== Task input

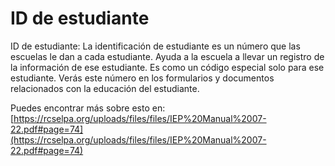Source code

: # ID de estudiante
ID de estudiante: La identificación de estudiante es un número que las escuelas le dan a cada estudiante. Ayuda a la escuela a llevar un registro de la información de ese estudiante. Es como un código especial solo para ese estudiante. Verás este número en los formularios y documentos relacionados con la educación del estudiante.

Puedes encontrar más sobre esto en: [https://rcselpa.org/uploads/files/files/IEP%20Manual%2007-22.pdf#page=74](https://rcselpa.org/uploads/files/files/IEP%20Manual%2007-22.pdf#page=74)
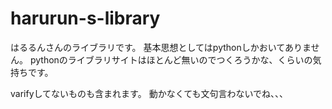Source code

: # harurun-s-library
はるるんさんのライブラリです。
基本思想としてはpythonしかおいてありません。
pythonのライブラリサイトはほとんど無いのでつくろうかな、くらいの気持ちです。

varifyしてないものも含まれます。
動かなくても文句言わないでね、、、
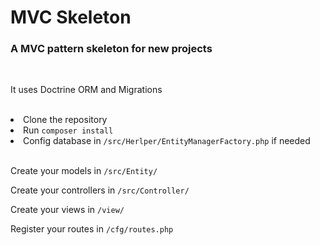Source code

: # MVC Skeleton
<h3>A MVC pattern skeleton for new projects</h3>
<br>
<p>It uses Doctrine ORM and Migrations</p>
<br>
<li>Clone the repository</li>
<li>Run <code>composer install</code></li>
<li>Config database in <code>/src/Herlper/EntityManagerFactory.php</code> if needed</li>
<br>
<p>Create your models in <code>/src/Entity/</code></p>
<p>Create your controllers in <code>/src/Controller/</code></p>
<p>Create your views in <code>/view/</code></p>
<p>Register your routes in <code>/cfg/routes.php</code></p>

====

Brief: Set every entry down again word for word, but not the pictures.

Output for this task:
Source code

: # ID de estudiante
ID de estudiante: La identificación de estudiante es un número que las escuelas le dan a cada estudiante. Ayuda a la escuela a llevar un registro de la información de ese estudiante. Es como un código especial solo para ese estudiante. Verás este número en los formularios y documentos relacionados con la educación del estudiante.

Puedes encontrar más sobre esto en: [https://rcselpa.org/uploads/files/files/IEP%20Manual%2007-22.pdf#page=74](https://rcselpa.org/uploads/files/files/IEP%20Manual%2007-22.pdf#page=74)
Source code

: # harurun-s-library
はるるんさんのライブラリです。
基本思想としてはpythonしかおいてありません。
pythonのライブラリサイトはほとんど無いのでつくろうかな、くらいの気持ちです。

varifyしてないものも含まれます。
動かなくても文句言わないでね、、、
Source code

: # MVC Skeleton
<h3>A MVC pattern skeleton for new projects</h3>
<br>
<p>It uses Doctrine ORM and Migrations</p>
<br>
<li>Clone the repository</li>
<li>Run <code>composer install</code></li>
<li>Config database in <code>/src/Herlper/EntityManagerFactory.php</code> if needed</li>
<br>
<p>Create your models in <code>/src/Entity/</code></p>
<p>Create your controllers in <code>/src/Controller/</code></p>
<p>Create your views in <code>/view/</code></p>
<p>Register your routes in <code>/cfg/routes.php</code></p>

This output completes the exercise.